A report by Morgan Stanley analysts says that 12 percent of all mortgage defaults in February were “strategic defaults” – where homeowners decided to walk away from their mortgages. This is up from 4 percent in 2007.
From the story in the San Francisco Chronicle:
Borrowers are more likely to stop paying their mortgages the higher their credit scores and the larger their loans, the report said.
Defaults by borrowers who owe more than their homes’ values are among the biggest risks for the housing market, according to analysts including Zelman & Associates’ Ivy Zelman and Amherst Securities Group LP’s Laurie Goodman. Last month, the Obama administration said it would adjust its anti-foreclosure program to encourage reductions to borrowers’ principal amounts, instead of just the payments they make, to address the issue.
That change “gives us hope that policy makers are serious about curbing future strategic defaults,” the Morgan Stanley mortgage-bond analysts wrote.

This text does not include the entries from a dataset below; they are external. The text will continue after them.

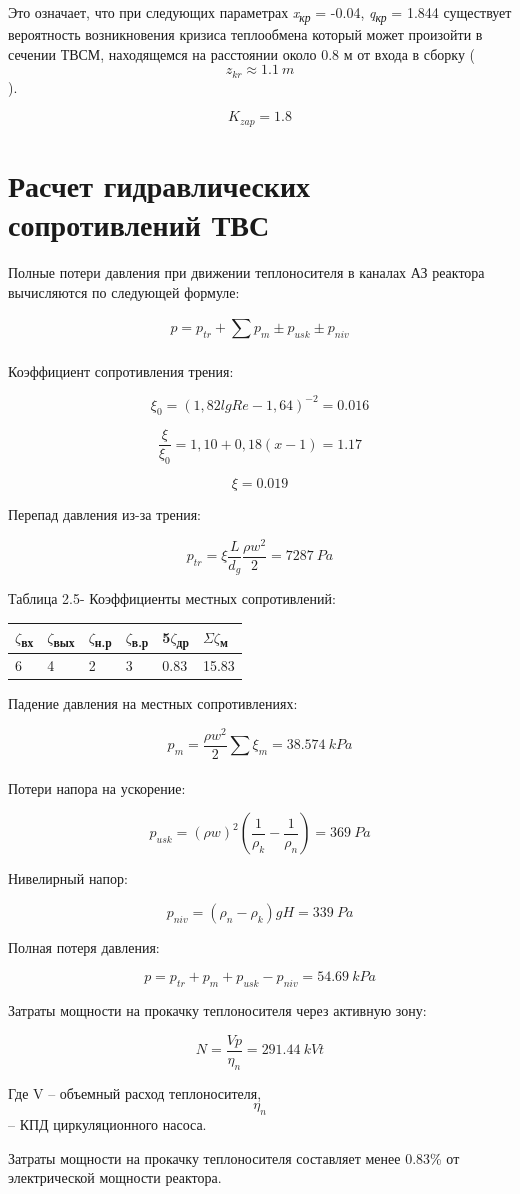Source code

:Это означает, что при следующих параметрах \emph{x\textsubscript{кр}} =
-0.04, \emph{q\textsubscript{кр}} = 1.844 существует вероятность
возникновения кризиса теплообмена который может произойти в сечении
ТВСМ, находящемся на расстоянии около 0.8 м от входа в сборку
(\[z_{kr} \approx 1.1\ m\]).

\[K_{zap} = 1.8\]

\section{Расчет гидравлических сопротивлений ТВС}

Полные потери давления при движении теплоносителя в каналах АЗ реактора
вычисляются по следующей формуле:

\[p = p_{tr} + \sum_{}^{}{p_{m} \pm p_{usk} \pm p_{niv}}\]

Коэффициент сопротивления трения:

\[\xi_{0} = {(1,82lgRe - 1,64)}^{- 2} = 0.016\]

\[\frac{\xi}{\xi_{0}} = 1,10 + 0,18\left( x - 1 \right) = 1.17\]

\[\xi = 0.019\]

Перепад давления из-за трения:

\[p_{tr} = \xi\frac{L}{d_{g}}\frac{\rho w^{2}}{2} = 7287\ Pa\]

Таблица 2.5- Коэффициенты местных сопротивлений:

\begin{longtable}[]{@{}llllll@{}}
\toprule
$\zeta$\textsubscript{вх} & $\zeta$\textsubscript{вых} & $\zeta$\textsubscript{н.р} &
$\zeta$\textsubscript{в.р} & 5$\zeta$\textsubscript{др} &
$\Sigma$$\zeta$\textsubscript{м}\tabularnewline
\midrule
\endhead
6 & 4 & 2 & 3 & 0.83 & 15.83\tabularnewline
\bottomrule
\end{longtable}

Падение давления на местных сопротивлениях:

\[p_{m} = \frac{\rho w^{2}}{2}\sum_{}^{}{\xi_{m} = 38.574\ kPa}\]

Потери напора на ускорение:

\[p_{usk} = \left( \rho w \right)^{2}\left( \frac{1}{\rho_{k}} - \frac{1}{\rho_{n}} \right) = 369\ Pa\]

Нивелирный напор:

\[p_{niv} = \left( \rho_{n} - \rho_{k} \right)gH = 339\ Pa\]

Полная потеря давления:

\[p = p_{tr} + p_{m} + p_{usk} - p_{niv} = 54.69\ kPa\]

Затраты мощности на прокачку теплоносителя через активную зону:

\[N = \frac{Vp}{\eta_{n}} = 291.44\ kVt\]

Где V -- объемный расход теплоносителя, \[\eta_{n}\] -- КПД
циркуляционного насоса.

Затраты мощности на прокачку теплоносителя составляет менее 0.83\% от
электрической мощности реактора.
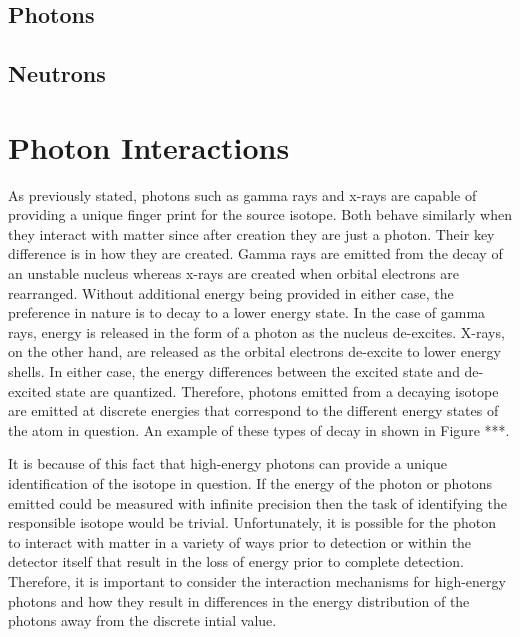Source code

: \subsection{Photons}
\subsection{Neutrons}

\section{Photon Interactions}
As previously stated, photons such as gamma rays and x-rays are capable of providing a unique finger print for the source isotope.  Both behave similarly when they interact with matter since after creation they are just a photon.  Their key difference is in how they are created.  Gamma rays are emitted from the decay of an unstable nucleus whereas x-rays are created when orbital electrons are rearranged.  Without additional energy being provided in either case, the preference in nature is to decay to a lower energy state.  In the case of gamma rays, energy is released in the form of a photon as the nucleus de-excites.  X-rays, on the other hand, are released as the orbital electrons de-excite to lower energy shells.  In either case, the energy differences between the excited state and de-excited state are quantized.    Therefore, photons emitted from a decaying isotope are emitted at discrete energies that correspond to the different energy states of the atom in question.  An example of these types of decay in shown in Figure ***.  


It is because of this fact that high-energy photons can provide a unique identification of the isotope in question.  If the energy of the photon or photons emitted could be measured with infinite precision then the task of identifying the responsible isotope would be trivial.  Unfortunately, it is possible for the photon to interact with matter in a variety of ways prior to detection or within the detector itself that result in the loss of energy prior to complete detection.  Therefore, it is important to consider the interaction mechanisms for high-energy photons and how they result in differences in the energy distribution of the photons away from the discrete intial value.

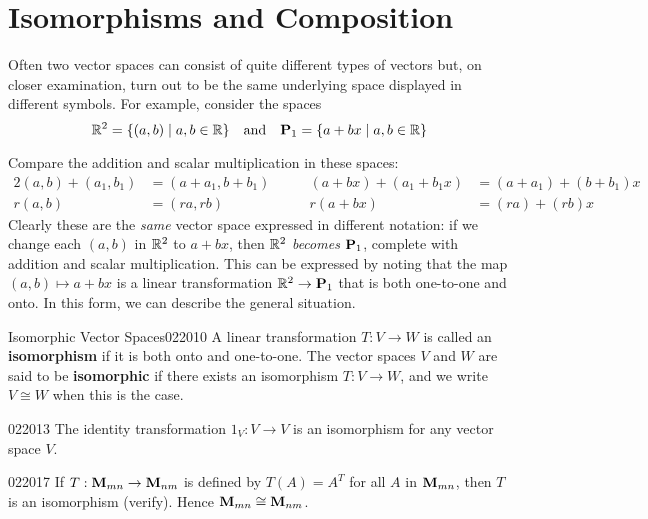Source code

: \section{Isomorphisms and Composition}
\label{sec:7_3}

Often two vector spaces can consist of quite different types of vectors but, on closer examination, turn out to be the same underlying space displayed in different symbols. For example, consider the spaces
\begin{equation*}
\mathbb{R}^2 = \{(a, b) \mid a, b \in \mathbb{R}\} \quad \mbox{and} \quad \textbf{P}_1 = \{a + bx \mid a, b \in \mathbb{R}\}
\end{equation*}

Compare the addition and scalar multiplication in these spaces:
\begin{alignat*}{2}
(a, b) + (a_1, b_1) &= (a + a_1, b + b_1) \quad & \quad (a + bx) + (a_1 + b_1x) &= (a + a_1) + (b + b_1)x \\
r(a, b) &= (ra, rb) \quad & \quad r(a + bx) &= (ra) + (rb)x
\end{alignat*}
Clearly these are the \textit{same} vector space expressed in different notation: if we change each $(a, b)$ in $\mathbb{R}^2$ to $a + bx$, then $\mathbb{R}^2$ \textit{becomes} $\textbf{P}_{1}$, complete with addition and scalar multiplication. This can be expressed by noting that the map $(a, b) \mapsto a + bx$ is a linear transformation $\mathbb{R}^2 \to \textbf{P}_{1}$ that is both one-to-one and onto. In this form, we can describe the general situation.


\begin{definition}{Isomorphic Vector Spaces}{022010}
A linear transformation $T : V \to W$ is called an \textbf{isomorphism} if it is both onto and one-to-one. The vector spaces $V$ and $W$ are said to be \textbf{isomorphic} if there exists an isomorphism $T : V \to W$, and we write $V \cong W$ when this is the case.
\end{definition}

\begin{example}{}{022013}
The identity transformation $1_{V} : V \to V$ is an isomorphism for any vector space $V$.
\end{example}

\begin{example}{}{022017}
If $T : \textbf{M}_{mn} \to \textbf{M}_{nm}$ is defined by $T(A) = A^{T}$ for all $A$ in $\textbf{M}_{mn}$, then $T$ is an isomorphism (verify). Hence $\textbf{M}_{mn} \cong \textbf{M}_{nm}$.
\end{example}

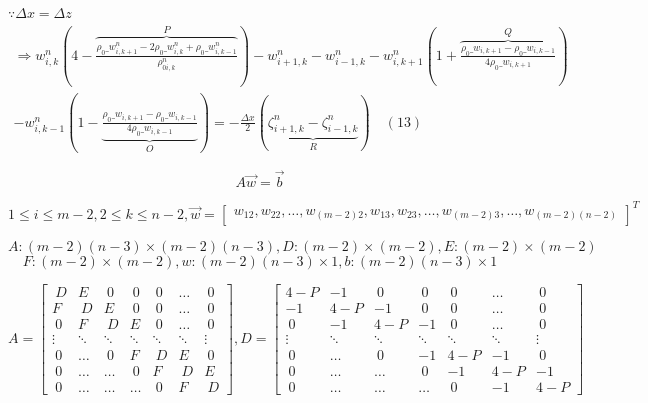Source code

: \documentclass[a4paper,fleqn,10pt]{report}
\begin{document}
\begin{CJK*}{UTF8}{bsmi}
\quad $\because \Delta x = \Delta z$ \\
\begin{eqnarray*}
\Rightarrow w^{n}_{i,k}(4 - \overbrace{\frac{\rho_{0}\_w^{n}_{i,k+1} - 2\rho_{0}\_w^{n}_{i,k} + \rho_{0}\_w^{n}_{i,k-1}}{\rho^{n}_{0i,k}}}^{P}) -w^{n}_{i+1,k} - w^{n}_{i-1,k} - w^{n}_{i,k+1}(1 + \overbrace{\frac{\rho_0\_w_{i,k+1} - \rho_0\_w_{i,k-1}}{4\rho_0\_w_{i,k+1}}}^{Q}) \\ - w^{n}_{i,k-1}(1 - \underbrace{\frac{\rho_0\_w_{i,k+1} - \rho_0\_w_{i,k-1}}{4\rho_0\_w_{i,k-1}}}_{O}) = -\frac{\Delta x}{2}(\underbrace{\zeta^{n}_{i+1,k} - \zeta^{n}_{i-1,k}}_{R}) \quad (13)
\end{eqnarray*}

\begin{equation*}
A\vec{w} = \vec{b}
\end{equation*}

\begin{equation*}
1 \leq i \leq m-2, 2 \leq k \leq n-2, \vec{w} = 
\begin{bmatrix} 
	w_{12} , w_{22} , \ldots , w_{(m-2)2} , w_{13} , w_{23} , \ldots , w_{(m-2)3} , \ldots , w_{(m-2)(n-2)}
\end{bmatrix}^T
\end{equation*}

\begin{equation*}
A: (m-2)(n-3) \times (m-2)(n-3), D: (m-2) \times (m-2), E: (m-2) \times (m-2)
\end{equation*}
\begin{equation*}
F: (m-2) \times (m-2), w: (m-2)(n-3) \times 1, b: (m-2)(n-3) \times 1
\end{equation*}

\begin{equation*}
A =
\begin{bmatrix}
        ~D & E & ~0 & ~0 & ~0 & \ldots & ~0 \\
        F & ~D & E & ~0 & ~0 & \ldots & ~0 \\
        ~0 & F & ~D & E & ~0 & \ldots & ~0 \\
        \vdots & \ddots & \ddots & \ddots & \ddots & \ddots & \vdots \\
        ~0 & \ldots & ~0 & F & ~D & E & ~0 \\
        ~0 & \ldots & \ldots & ~0 & F & ~D & E \\
        ~0 & \ldots & \ldots & \ldots & ~0 & F & ~D
\end{bmatrix}, 
D = 
\begin{bmatrix}
	4-P & -1 & ~0 & ~0 & ~0 & \ldots & ~0 \\
        -1 & 4-P & -1 & ~0 & ~0 & \ldots & ~0 \\
        ~0 & -1 & 4-P & -1 & ~0 & \ldots & ~0 \\
        \vdots & \ddots & \ddots & \ddots & \ddots & \ddots & \vdots \\
        ~0 & \ldots & ~0 & -1 & 4-P & -1 & ~0 \\
        ~0 & \ldots & \ldots & ~0 & -1 & 4-P & -1 \\
        ~0 & \ldots & \ldots & \ldots & ~0 & -1 & 4-P


\end{bmatrix}
\end{equation*}
\end{CJK*}
\end{document}

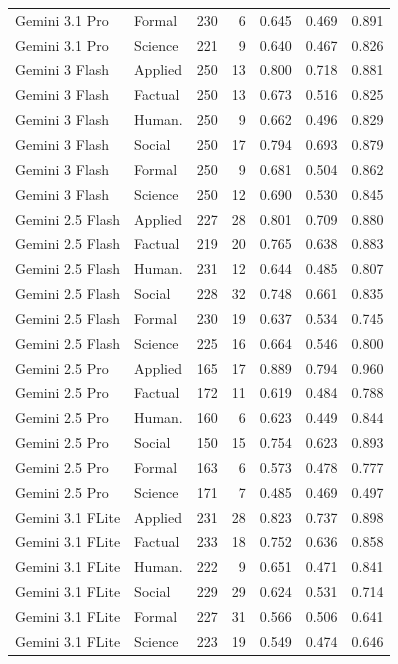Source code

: \begin{longtable}{llrrrrr}
Gemini 3.1 Pro & Formal & 230 & 6 & 0.645 & 0.469 & 0.891 \\
Gemini 3.1 Pro & Science & 221 & 9 & 0.640 & 0.467 & 0.826 \\
Gemini 3 Flash & Applied & 250 & 13 & 0.800 & 0.718 & 0.881 \\
Gemini 3 Flash & Factual & 250 & 13 & 0.673 & 0.516 & 0.825 \\
Gemini 3 Flash & Human. & 250 & 9 & 0.662 & 0.496 & 0.829 \\
Gemini 3 Flash & Social & 250 & 17 & 0.794 & 0.693 & 0.879 \\
Gemini 3 Flash & Formal & 250 & 9 & 0.681 & 0.504 & 0.862 \\
Gemini 3 Flash & Science & 250 & 12 & 0.690 & 0.530 & 0.845 \\
Gemini 2.5 Flash & Applied & 227 & 28 & 0.801 & 0.709 & 0.880 \\
Gemini 2.5 Flash & Factual & 219 & 20 & 0.765 & 0.638 & 0.883 \\
Gemini 2.5 Flash & Human. & 231 & 12 & 0.644 & 0.485 & 0.807 \\
Gemini 2.5 Flash & Social & 228 & 32 & 0.748 & 0.661 & 0.835 \\
Gemini 2.5 Flash & Formal & 230 & 19 & 0.637 & 0.534 & 0.745 \\
Gemini 2.5 Flash & Science & 225 & 16 & 0.664 & 0.546 & 0.800 \\
Gemini 2.5 Pro & Applied & 165 & 17 & 0.889 & 0.794 & 0.960 \\
Gemini 2.5 Pro & Factual & 172 & 11 & 0.619 & 0.484 & 0.788 \\
Gemini 2.5 Pro & Human. & 160 & 6 & 0.623 & 0.449 & 0.844 \\
Gemini 2.5 Pro & Social & 150 & 15 & 0.754 & 0.623 & 0.893 \\
Gemini 2.5 Pro & Formal & 163 & 6 & 0.573 & 0.478 & 0.777 \\
Gemini 2.5 Pro & Science & 171 & 7 & 0.485 & 0.469 & 0.497 \\
Gemini 3.1 FLite & Applied & 231 & 28 & 0.823 & 0.737 & 0.898 \\
Gemini 3.1 FLite & Factual & 233 & 18 & 0.752 & 0.636 & 0.858 \\
Gemini 3.1 FLite & Human. & 222 & 9 & 0.651 & 0.471 & 0.841 \\
Gemini 3.1 FLite & Social & 229 & 29 & 0.624 & 0.531 & 0.714 \\
Gemini 3.1 FLite & Formal & 227 & 31 & 0.566 & 0.506 & 0.641 \\
Gemini 3.1 FLite & Science & 223 & 19 & 0.549 & 0.474 & 0.646 \\

\end{longtable}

Strategic defaults also increase based on how much more borrowers owe in housing debt than their homes are worth, they said in the report, which made use of consumer credit data from Transunion LLC and Standard & Poor’s home-price indexes.
That finding concurred with reports by Goodman, a New York- based mortgage-bond analyst, who has said that there will be as many as 12 million foreclosures over the next few years unless lenders can effectively modify borrowers’ debt.